__Exercise material__
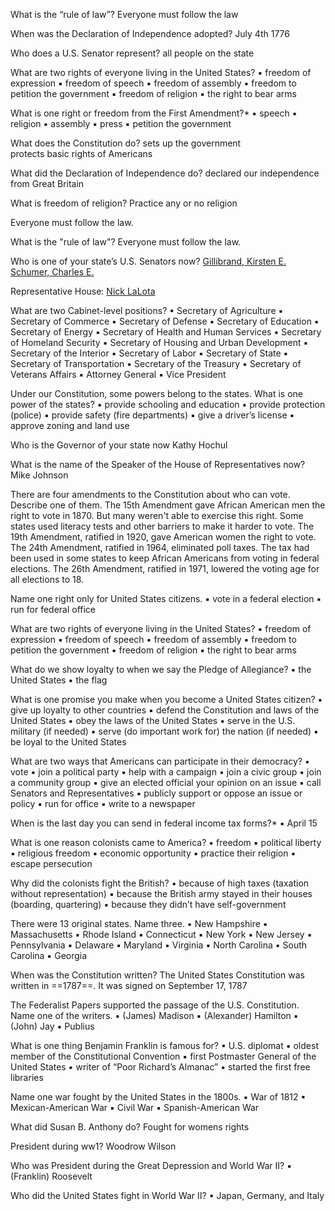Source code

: What is the “rule of law”?
Everyone must follow the law

When was the Declaration of Independence adopted?
July 4th 1776

Who does a U.S. Senator represent?
all people on the state

What are two rights of everyone living in the United States?
▪ freedom of expression
▪ freedom of speech
▪ freedom of assembly
▪ freedom to petition the government
▪ freedom of religion
▪ the right to bear arms

What is one right or freedom from the First Amendment?*
▪ speech
▪ religion
▪ assembly
▪ press
▪ petition the government

What does the Constitution do?
sets up the government  
protects basic rights of Americans

What did the Declaration of Independence do?
declared our independence from Great Britain

What is freedom of religion?
Practice any or no religion

Everyone must follow the law.

What is the "rule of law"?
Everyone must follow the law.

Who is one of your state’s U.S. Senators now?
[Gillibrand, Kirsten E.](https://www.gillibrand.senate.gov/)
[Schumer, Charles E.](https://www.schumer.senate.gov/)

Representative House:
[Nick LaLota](https://lalota.house.gov/ "(opens in a new window)")

What are two Cabinet-level positions? ▪ Secretary of Agriculture ▪ Secretary of Commerce ▪ Secretary of Defense ▪ Secretary of Education ▪ Secretary of Energy ▪ Secretary of Health and Human Services ▪ Secretary of Homeland Security ▪ Secretary of Housing and Urban Development ▪ Secretary of the Interior ▪ Secretary of Labor ▪ Secretary of State ▪ Secretary of Transportation ▪ Secretary of the Treasury ▪ Secretary of Veterans Affairs ▪ Attorney General ▪ Vice President

Under our Constitution, some powers belong to the states. What is one power of the states?
▪ provide schooling and education
▪ provide protection (police)
▪ provide safety (fire departments)
▪ give a driver’s license
▪ approve zoning and land use

Who is the Governor of your state now
Kathy Hochul

What is the name of the Speaker of the House of Representatives now?
Mike Johnson

There are four amendments to the Constitution about who can vote. Describe one of them.
The 15th Amendment gave African American men the right to vote in 1870. But many weren't able to exercise this right. Some states used literacy tests and other barriers to make it harder to vote.
The 19th Amendment, ratified in 1920, gave American women the right to vote.
The 24th Amendment, ratified in 1964, eliminated poll taxes. The tax had been used in some states to keep African Americans from voting in federal elections.
The 26th Amendment, ratified in 1971, lowered the voting age for all elections to 18.

Name one right only for United States citizens. ▪ vote in a federal election ▪ run for federal office

What are two rights of everyone living in the United States? ▪ freedom of expression ▪ freedom of speech ▪ freedom of assembly ▪ freedom to petition the government ▪ freedom of religion ▪ the right to bear arms

What do we show loyalty to when we say the Pledge of Allegiance? ▪ the United States ▪ the flag

What is one promise you make when you become a United States citizen?
▪ give up loyalty to other countries
▪ defend the Constitution and laws of the United States
▪ obey the laws of the United States
▪ serve in the U.S. military (if needed)
▪ serve (do important work for) the nation (if needed)
▪ be loyal to the United States

What are two ways that Americans can participate in their democracy? ▪ vote ▪ join a political party ▪ help with a campaign ▪ join a civic group ▪ join a community group ▪ give an elected official your opinion on an issue ▪ call Senators and Representatives ▪ publicly support or oppose an issue or policy ▪ run for office ▪ write to a newspaper

When is the last day you can send in federal income tax forms?* ▪ April 15

What is one reason colonists came to America? ▪ freedom ▪ political liberty ▪ religious freedom ▪ economic opportunity ▪ practice their religion ▪ escape persecution

Why did the colonists fight the British?
▪ because of high taxes (taxation without representation)
▪ because the British army stayed in their houses (boarding, quartering)
▪ because they didn’t have self-government

There were 13 original states. Name three.
▪ New Hampshire
▪ Massachusetts
▪ Rhode Island
▪ Connecticut
▪ New York
▪ New Jersey
▪ Pennsylvania
▪ Delaware
▪ Maryland
▪ Virginia
▪ North Carolina
▪ South Carolina
▪ Georgia

When was the Constitution written?
The United States Constitution was written in ==1787==. It was signed on September 17, 1787

The Federalist Papers supported the passage of the U.S. Constitution. Name one of the writers. ▪ (James) Madison ▪ (Alexander) Hamilton ▪ (John) Jay ▪ Publius

What is one thing Benjamin Franklin is famous for? ▪ U.S. diplomat ▪ oldest member of the Constitutional Convention ▪ first Postmaster General of the United States ▪ writer of “Poor Richard’s Almanac” ▪ started the first free libraries

Name one war fought by the United States in the 1800s. ▪ War of 1812 ▪ Mexican-American War ▪ Civil War ▪ Spanish-American War

What did Susan B. Anthony do?
Fought for womens rights

President during ww1? Woodrow Wilson

Who was President during the Great Depression and World War II?
▪ (Franklin) Roosevelt

Who did the United States fight in World War II? ▪ Japan, Germany, and Italy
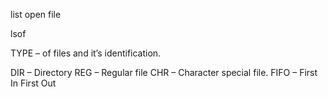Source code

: list open file 

lsof 

TYPE – of files and it’s identification.

DIR – Directory
REG – Regular file
CHR – Character special file.
FIFO – First In First Out
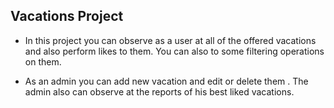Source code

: ## Vacations Project

- In this project you can observe as a user at all of the offered vacations and also perform likes to them. You can also to some filtering operations on them.

- As an admin you can add new vacation and edit or delete them . The admin also can observe at the reports of his best liked vacations.
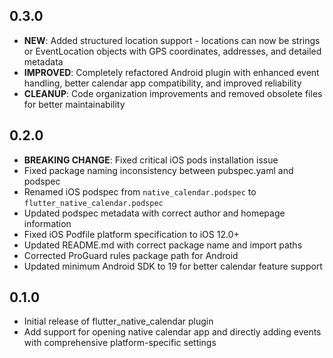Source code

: ## 0.3.0

* **NEW**: Added structured location support - locations can now be strings or EventLocation objects with GPS coordinates, addresses, and detailed metadata
* **IMPROVED**: Completely refactored Android plugin with enhanced event handling, better calendar app compatibility, and improved reliability
* **CLEANUP**: Code organization improvements and removed obsolete files for better maintainability

## 0.2.0

* **BREAKING CHANGE**: Fixed critical iOS pods installation issue
* Fixed package naming inconsistency between pubspec.yaml and podspec
* Renamed iOS podspec from `native_calendar.podspec` to `flutter_native_calendar.podspec`
* Updated podspec metadata with correct author and homepage information
* Fixed iOS Podfile platform specification to iOS 12.0+
* Updated README.md with correct package name and import paths
* Corrected ProGuard rules package path for Android
* Updated minimum Android SDK to 19 for better calendar feature support

## 0.1.0

* Initial release of flutter_native_calendar plugin
* Add support for opening native calendar app and directly adding events with comprehensive platform-specific settings
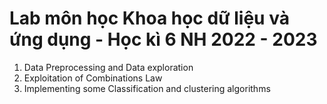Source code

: # Lab môn học Khoa học dữ liệu và ứng dụng - Học kì 6 NH 2022 - 2023
1. Data Preprocessing and Data exploration
2. Exploitation of Combinations Law
3. Implementing some Classification and clustering algorithms 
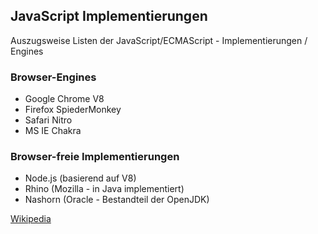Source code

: ## JavaScript Implementierungen

Auszugsweise Listen der JavaScript/ECMAScript - Implementierungen / Engines

### Browser-Engines

* Google Chrome V8 
* Firefox SpiederMonkey
* Safari Nitro
* MS IE Chakra

### Browser-freie Implementierungen

* Node.js (basierend auf V8)
* Rhino (Mozilla - in Java implementiert)
* Nashorn (Oracle - Bestandteil der OpenJDK)

[Wikipedia](http://en.wikipedia.org/wiki/List_of_ECMAScript_engines)
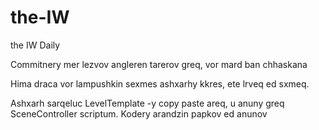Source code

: # the-IW
the IW Daily

Commitnery mer lezvov angleren tarerov greq, vor mard ban chhaskana

Hima draca vor lampushkin sexmes ashxarhy kkres, ete lrveq ed sxmeq.

Ashxarh sarqeluc LevelTemplate -y copy paste areq, u anuny greq SceneController scriptum. Kodery arandzin papkov ed anunov
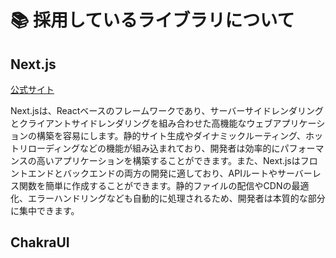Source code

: # 📚 採用しているライブラリについて

## Next.js

[公式サイト](https://next.js.org)

Next.jsは、Reactベースのフレームワークであり、サーバーサイドレンダリングとクライアントサイドレンダリングを組み合わせた高機能なウェブアプリケーションの構築を容易にします。静的サイト生成やダイナミックルーティング、ホットリローディングなどの機能が組み込まれており、開発者は効率的にパフォーマンスの高いアプリケーションを構築することができます。また、Next.jsはフロントエンドとバックエンドの両方の開発に適しており、APIルートやサーバーレス関数を簡単に作成することができます。静的ファイルの配信やCDNの最適化、エラーハンドリングなども自動的に処理されるため、開発者は本質的な部分に集中できます。

## ChakraUI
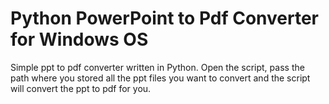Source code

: # Python PowerPoint to Pdf Converter for Windows OS
Simple ppt to pdf converter written in Python. 
Open the script, pass the path where you stored all the ppt files you want to convert and the script 
will convert the ppt to pdf for you.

__What this task involves__
Repeat the listing above in full, exactly, and omit its pictures.

__Exercise result__
Source code

: What is the “rule of law”?
Everyone must follow the law

When was the Declaration of Independence adopted?
July 4th 1776

Who does a U.S. Senator represent?
all people on the state

What are two rights of everyone living in the United States?
▪ freedom of expression
▪ freedom of speech
▪ freedom of assembly
▪ freedom to petition the government
▪ freedom of religion
▪ the right to bear arms

What is one right or freedom from the First Amendment?*
▪ speech
▪ religion
▪ assembly
▪ press
▪ petition the government

What does the Constitution do?
sets up the government  
protects basic rights of Americans

What did the Declaration of Independence do?
declared our independence from Great Britain

What is freedom of religion?
Practice any or no religion

Everyone must follow the law.

What is the "rule of law"?
Everyone must follow the law.

Who is one of your state’s U.S. Senators now?
[Gillibrand, Kirsten E.](https://www.gillibrand.senate.gov/)
[Schumer, Charles E.](https://www.schumer.senate.gov/)

Representative House:
[Nick LaLota](https://lalota.house.gov/ "(opens in a new window)")

What are two Cabinet-level positions? ▪ Secretary of Agriculture ▪ Secretary of Commerce ▪ Secretary of Defense ▪ Secretary of Education ▪ Secretary of Energy ▪ Secretary of Health and Human Services ▪ Secretary of Homeland Security ▪ Secretary of Housing and Urban Development ▪ Secretary of the Interior ▪ Secretary of Labor ▪ Secretary of State ▪ Secretary of Transportation ▪ Secretary of the Treasury ▪ Secretary of Veterans Affairs ▪ Attorney General ▪ Vice President

Under our Constitution, some powers belong to the states. What is one power of the states?
▪ provide schooling and education
▪ provide protection (police)
▪ provide safety (fire departments)
▪ give a driver’s license
▪ approve zoning and land use

Who is the Governor of your state now
Kathy Hochul

What is the name of the Speaker of the House of Representatives now?
Mike Johnson

There are four amendments to the Constitution about who can vote. Describe one of them.
The 15th Amendment gave African American men the right to vote in 1870. But many weren't able to exercise this right. Some states used literacy tests and other barriers to make it harder to vote.
The 19th Amendment, ratified in 1920, gave American women the right to vote.
The 24th Amendment, ratified in 1964, eliminated poll taxes. The tax had been used in some states to keep African Americans from voting in federal elections.
The 26th Amendment, ratified in 1971, lowered the voting age for all elections to 18.

Name one right only for United States citizens. ▪ vote in a federal election ▪ run for federal office

What are two rights of everyone living in the United States? ▪ freedom of expression ▪ freedom of speech ▪ freedom of assembly ▪ freedom to petition the government ▪ freedom of religion ▪ the right to bear arms

What do we show loyalty to when we say the Pledge of Allegiance? ▪ the United States ▪ the flag

What is one promise you make when you become a United States citizen?
▪ give up loyalty to other countries
▪ defend the Constitution and laws of the United States
▪ obey the laws of the United States
▪ serve in the U.S. military (if needed)
▪ serve (do important work for) the nation (if needed)
▪ be loyal to the United States

What are two ways that Americans can participate in their democracy? ▪ vote ▪ join a political party ▪ help with a campaign ▪ join a civic group ▪ join a community group ▪ give an elected official your opinion on an issue ▪ call Senators and Representatives ▪ publicly support or oppose an issue or policy ▪ run for office ▪ write to a newspaper

When is the last day you can send in federal income tax forms?* ▪ April 15

What is one reason colonists came to America? ▪ freedom ▪ political liberty ▪ religious freedom ▪ economic opportunity ▪ practice their religion ▪ escape persecution

Why did the colonists fight the British?
▪ because of high taxes (taxation without representation)
▪ because the British army stayed in their houses (boarding, quartering)
▪ because they didn’t have self-government

There were 13 original states. Name three.
▪ New Hampshire
▪ Massachusetts
▪ Rhode Island
▪ Connecticut
▪ New York
▪ New Jersey
▪ Pennsylvania
▪ Delaware
▪ Maryland
▪ Virginia
▪ North Carolina
▪ South Carolina
▪ Georgia

When was the Constitution written?
The United States Constitution was written in ==1787==. It was signed on September 17, 1787

The Federalist Papers supported the passage of the U.S. Constitution. Name one of the writers. ▪ (James) Madison ▪ (Alexander) Hamilton ▪ (John) Jay ▪ Publius

What is one thing Benjamin Franklin is famous for? ▪ U.S. diplomat ▪ oldest member of the Constitutional Convention ▪ first Postmaster General of the United States ▪ writer of “Poor Richard’s Almanac” ▪ started the first free libraries

Name one war fought by the United States in the 1800s. ▪ War of 1812 ▪ Mexican-American War ▪ Civil War ▪ Spanish-American War

What did Susan B. Anthony do?
Fought for womens rights

President during ww1? Woodrow Wilson

Who was President during the Great Depression and World War II?
▪ (Franklin) Roosevelt

Who did the United States fight in World War II? ▪ Japan, Germany, and Italy
Source code

: list open file 

lsof 

TYPE – of files and it’s identification.

DIR – Directory
REG – Regular file
CHR – Character special file.
FIFO – First In First Out
Source code

: ## Vacations Project

- In this project you can observe as a user at all of the offered vacations and also perform likes to them. You can also to some filtering operations on them.

- As an admin you can add new vacation and edit or delete them . The admin also can observe at the reports of his best liked vacations.
Source code

: ## 0.3.0

* **NEW**: Added structured location support - locations can now be strings or EventLocation objects with GPS coordinates, addresses, and detailed metadata
* **IMPROVED**: Completely refactored Android plugin with enhanced event handling, better calendar app compatibility, and improved reliability
* **CLEANUP**: Code organization improvements and removed obsolete files for better maintainability

## 0.2.0

* **BREAKING CHANGE**: Fixed critical iOS pods installation issue
* Fixed package naming inconsistency between pubspec.yaml and podspec
* Renamed iOS podspec from `native_calendar.podspec` to `flutter_native_calendar.podspec`
* Updated podspec metadata with correct author and homepage information
* Fixed iOS Podfile platform specification to iOS 12.0+
* Updated README.md with correct package name and import paths
* Corrected ProGuard rules package path for Android
* Updated minimum Android SDK to 19 for better calendar feature support

## 0.1.0

* Initial release of flutter_native_calendar plugin
* Add support for opening native calendar app and directly adding events with comprehensive platform-specific settings
Source code

: # Lab môn học Khoa học dữ liệu và ứng dụng - Học kì 6 NH 2022 - 2023
1. Data Preprocessing and Data exploration
2. Exploitation of Combinations Law
3. Implementing some Classification and clustering algorithms 
Source code

: ## JavaScript Implementierungen

Auszugsweise Listen der JavaScript/ECMAScript - Implementierungen / Engines

### Browser-Engines

* Google Chrome V8 
* Firefox SpiederMonkey
* Safari Nitro
* MS IE Chakra

### Browser-freie Implementierungen

* Node.js (basierend auf V8)
* Rhino (Mozilla - in Java implementiert)
* Nashorn (Oracle - Bestandteil der OpenJDK)

[Wikipedia](http://en.wikipedia.org/wiki/List_of_ECMAScript_engines)
Source code

: # the-IW
the IW Daily

Commitnery mer lezvov angleren tarerov greq, vor mard ban chhaskana

Hima draca vor lampushkin sexmes ashxarhy kkres, ete lrveq ed sxmeq.

Ashxarh sarqeluc LevelTemplate -y copy paste areq, u anuny greq SceneController scriptum. Kodery arandzin papkov ed anunov
Source code

: # 📚 採用しているライブラリについて

## Next.js

[公式サイト](https://next.js.org)

Next.jsは、Reactベースのフレームワークであり、サーバーサイドレンダリングとクライアントサイドレンダリングを組み合わせた高機能なウェブアプリケーションの構築を容易にします。静的サイト生成やダイナミックルーティング、ホットリローディングなどの機能が組み込まれており、開発者は効率的にパフォーマンスの高いアプリケーションを構築することができます。また、Next.jsはフロントエンドとバックエンドの両方の開発に適しており、APIルートやサーバーレス関数を簡単に作成することができます。静的ファイルの配信やCDNの最適化、エラーハンドリングなども自動的に処理されるため、開発者は本質的な部分に集中できます。

## ChakraUI
Source code

: # Python PowerPoint to Pdf Converter for Windows OS
Simple ppt to pdf converter written in Python. 
Open the script, pass the path where you stored all the ppt files you want to convert and the script 
will convert the ppt to pdf for you.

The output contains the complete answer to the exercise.